The announcement was part of an effort to get the attention of carriers, said Ronald Gruia, principal analyst for emerging telecoms at Frost & Sullivan.

“Because the technology itself is fairly new, it’s important to get that early mind share,” Gruia said.

LTE is a standard for high-speed data transmission on wireless networks, and could provide transfer rates of up to 100 Megabits per second (Mbps).

Lappalainen said NSN tested the data capability, but is working on technology that would enable voice calls over IP-based LTE networks.

“Release 8 is more focused on data than on voice,” he said of the software, adding future releases will include quality of service. “In the beginning it will be mainly data that will be transmitted over LTE. That means data dongles that people will use with notebooks and PCs. As the ecosystem develops and matures you will see more traditional types of devices with voice included.”

Gruia said when carriers roll out LTE, they will either use a circuit-switched network for voice calls or Voice over LTE via Generic Access (VoLGA). Several equipment manufacturers, including Ericsson, Nortel, ZTE and Motorola, have formed the VoLGA Forum to promote the technology, which is designed to let users get consistent voice and text messaging services as they go between GSM, UMTS and LTE networks.

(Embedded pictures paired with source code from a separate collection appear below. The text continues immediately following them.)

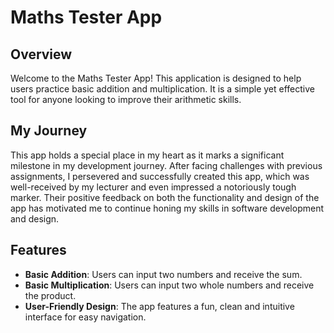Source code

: # Maths Tester App

## Overview
Welcome to the Maths Tester App! This application is designed to help users practice basic addition and multiplication.
It is a simple yet effective tool for anyone looking to improve their arithmetic skills.

## My Journey
This app holds a special place in my heart as it marks a significant milestone in my development journey.
After facing challenges with previous assignments, I persevered and successfully created this app, which was well-received by my lecturer and even impressed a notoriously tough marker.
Their positive feedback on both the functionality and design of the app has motivated me to continue honing my skills in software development and design.

## Features
- **Basic Addition**: Users can input two numbers and receive the sum.
- **Basic Multiplication**: Users can input two whole numbers and receive the product.
- **User-Friendly Design**: The app features a fun, clean and intuitive interface for easy navigation.
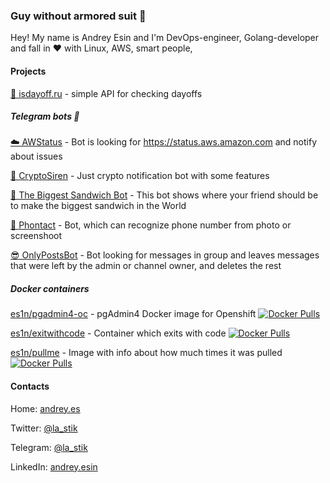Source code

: ### Guy without armored suit 👋

Hey! My name is Andrey Esin and I'm DevOps-engineer, Golang-developer and fall in :heart: with Linux, AWS, smart people, 

#### Projects
[📅 isdayoff.ru](https://isdayoff.ru) - simple API for checking dayoffs

##### Telegram bots :robot:
[☁️  AWStatus](https://t.me/Awstatus_bot) - Bot is looking for https://status.aws.amazon.com and notify about issues

[📢 CryptoSiren](https://t.me/cryptosiren_bot) - Just crypto notification bot with some features

[🥪 The Biggest Sandwich Bot](https://t.me/TheBiggestSandwichBot) - This bot shows where your friend should be to make the biggest sandwich in the World

[📸 Phontact](https://t.me/phontactbot) - Bot, which can recognize phone number from photo or screenshoot

[😎 OnlyPostsBot](https://t.me/onlyposts_bot) - Bot looking for messages in group and leaves messages that were left by the admin or channel owner, and deletes the rest

##### Docker containers
[es1n/pgadmin4-oc](https://hub.docker.com/repository/docker/es1n/pgadmin4-oc) - pgAdmin4 Docker image for Openshift [![Docker Pulls](https://img.shields.io/docker/pulls/es1n/pullme.svg)](https://img.shields.io/docker/pulls/es1n/pgadmin4-oc.svg)

[es1n/exitwithcode](https://hub.docker.com/repository/docker/es1n/exitwithcode) - Container which exits with code [![Docker Pulls](https://img.shields.io/docker/pulls/es1n/pullme.svg)](https://img.shields.io/docker/pulls/es1n/exitwithcode.svg)

[es1n/pullme](https://hub.docker.com/repository/docker/es1n/pullme) - Image with info about how much times it was pulled [![Docker Pulls](https://img.shields.io/docker/pulls/es1n/pullme.svg)](https://img.shields.io/docker/pulls/es1n/pullme.svg)

#### Contacts

Home: [andrey.es](https://andrey.es)

Twitter: [@la_stik](https://twitter.com/la_stik)

Telegram: [@la_stik](https://t.me/la_stik)

LinkedIn: [andrey.esin](https://linkedin.com/in/andrey.esin)
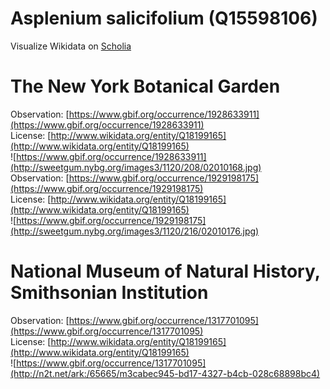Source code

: 
Asplenium salicifolium (Q15598106)
==================================
  
Visualize Wikidata on [Scholia](https://scholia.toolforge.org/taxon/Q15598106)
# The New York Botanical Garden
  
Observation: [https://www.gbif.org/occurrence/1928633911](https://www.gbif.org/occurrence/1928633911)  
License: [http://www.wikidata.org/entity/Q18199165](http://www.wikidata.org/entity/Q18199165)  
![https://www.gbif.org/occurrence/1928633911](http://sweetgum.nybg.org/images3/1120/208/02010168.jpg)  
Observation: [https://www.gbif.org/occurrence/1929198175](https://www.gbif.org/occurrence/1929198175)  
License: [http://www.wikidata.org/entity/Q18199165](http://www.wikidata.org/entity/Q18199165)  
![https://www.gbif.org/occurrence/1929198175](http://sweetgum.nybg.org/images3/1120/216/02010176.jpg)
# National Museum of Natural History, Smithsonian Institution
  
Observation: [https://www.gbif.org/occurrence/1317701095](https://www.gbif.org/occurrence/1317701095)  
License: [http://www.wikidata.org/entity/Q18199165](http://www.wikidata.org/entity/Q18199165)  
![https://www.gbif.org/occurrence/1317701095](http://n2t.net/ark:/65665/m3cabec945-bd17-4327-b4cb-028c68898bc4)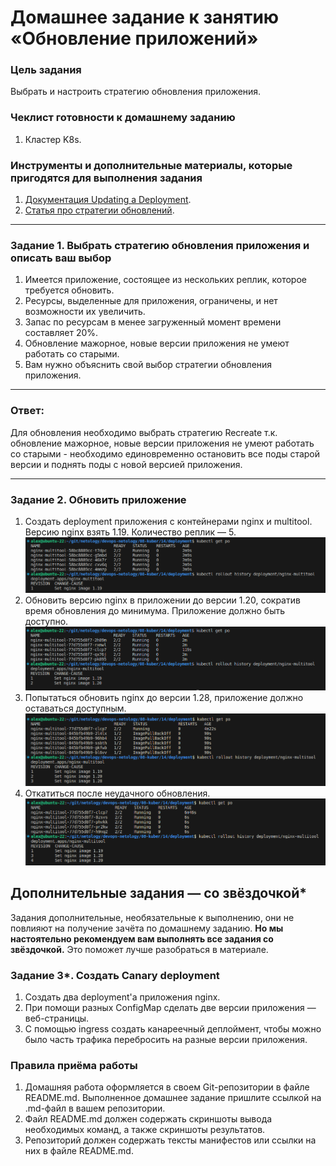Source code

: # Домашнее задание к занятию «Обновление приложений»

### Цель задания

Выбрать и настроить стратегию обновления приложения.

### Чеклист готовности к домашнему заданию

1. Кластер K8s.

### Инструменты и дополнительные материалы, которые пригодятся для выполнения задания

1. [Документация Updating a Deployment](https://kubernetes.io/docs/concepts/workloads/controllers/deployment/#updating-a-deployment).
2. [Статья про стратегии обновлений](https://habr.com/ru/companies/flant/articles/471620/).

-----

### Задание 1. Выбрать стратегию обновления приложения и описать ваш выбор

1. Имеется приложение, состоящее из нескольких реплик, которое требуется обновить.
2. Ресурсы, выделенные для приложения, ограничены, и нет возможности их увеличить.
3. Запас по ресурсам в менее загруженный момент времени составляет 20%.
4. Обновление мажорное, новые версии приложения не умеют работать со старыми.
5. Вам нужно объяснить свой выбор стратегии обновления приложения.

----
### Ответ:  
Для обновления необходимо выбрать стратегию Recreate т.к. обновление мажорное, новые версии приложения не умеют работать со старыми - необходимо единовременно остановить все поды старой версии и поднять поды с новой версией приложения.  
  
----

### Задание 2. Обновить приложение

1. Создать deployment приложения с контейнерами nginx и multitool. Версию nginx взять 1.19. Количество реплик — 5.
![ScreenShot](https://github.com/estomper/devops-netology/blob/main/08-kuber/14/img/1.png)  
2. Обновить версию nginx в приложении до версии 1.20, сократив время обновления до минимума. Приложение должно быть доступно.
![ScreenShot](https://github.com/estomper/devops-netology/blob/main/08-kuber/14/img/2.png)  
3. Попытаться обновить nginx до версии 1.28, приложение должно оставаться доступным.
![ScreenShot](https://github.com/estomper/devops-netology/blob/main/08-kuber/14/img/3.png)  
4. Откатиться после неудачного обновления.
![ScreenShot](https://github.com/estomper/devops-netology/blob/main/08-kuber/14/img/4.png)  

## Дополнительные задания — со звёздочкой*

Задания дополнительные, необязательные к выполнению, они не повлияют на получение зачёта по домашнему заданию. **Но мы настоятельно рекомендуем вам выполнять все задания со звёздочкой.** Это поможет лучше разобраться в материале.   

### Задание 3*. Создать Canary deployment

1. Создать два deployment'а приложения nginx.
2. При помощи разных ConfigMap сделать две версии приложения — веб-страницы.
3. С помощью ingress создать канареечный деплоймент, чтобы можно было часть трафика перебросить на разные версии приложения.

### Правила приёма работы

1. Домашняя работа оформляется в своем Git-репозитории в файле README.md. Выполненное домашнее задание пришлите ссылкой на .md-файл в вашем репозитории.
2. Файл README.md должен содержать скриншоты вывода необходимых команд, а также скриншоты результатов.
3. Репозиторий должен содержать тексты манифестов или ссылки на них в файле README.md.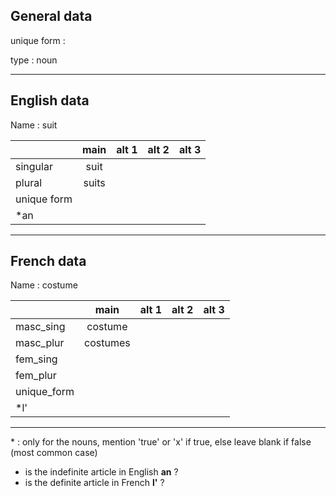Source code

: ## General data

unique form :

type : noun

---

## English data

Name : suit

|             | main  | alt 1 | alt 2 | alt 3 |
| :---------- | :---: | :---: | :---: | ----- |
| singular    | suit  |       |       |       |
| plural      | suits |       |       |       |
| unique form |       |       |       |       |
| \*an        |       |       |       |       |

---

## French data

Name : costume

|             |   main   | alt 1 | alt 2 | alt 3 |
| :---------- | :------: | :---: | :---: | :---: |
| masc_sing   | costume  |       |       |       |
| masc_plur   | costumes |       |       |       |
| fem_sing    |          |       |       |       |
| fem_plur    |          |       |       |       |
| unique_form |          |       |       |       |
| \*l'        |          |       |       |       |

---

\* : only for the nouns, mention 'true' or 'x' if true, else leave blank if false (most common case)

- is the indefinite article in English **an** ?
- is the definite article in French **l'** ?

LM Ericsson of Sweden is also testing LTE. During a recent tour of its Montreal development centre, Ericsson executives predicted users would get speeds of 5 to 20 Mbps and receivers would be built into cars and homes.

At press time, no Canadian carrier had announced when it plans to offer LTE. In the U.S., Verizon has announced it plans to start LTE trials at 60 Mbps in Seattle and Boston later this year.

NSN is predicting commercial networks will be available next year and says its base stations can be upgraded to LTE by adding software. The company is currently providing equipment for Bell Canada’s High Speed Packet Access network, which it is building with competitor Telus Corp. using hardware from Chinese vendor Huawei and Nokia Siemens Networks.

“All Nokia Siemens Networks customers in North America are deploying LTE ready base stations as we speak,” Lappalainen said. “It will be up to them to decide when to turn on the network.”

Gruia predicts Bell will wait to see what Rogers does before deciding when to upgrade to LTE.

“Canadian operators for the most point tend to be smart followers rather than too avant garde,” he said.

Nokia Siemens Networks recently offered to acquire the carrier wireless assets of Nortel Networks Corp. but was outbid in an auction by LM Ericsson of Sweden, which offered to pay US$1.13 billion.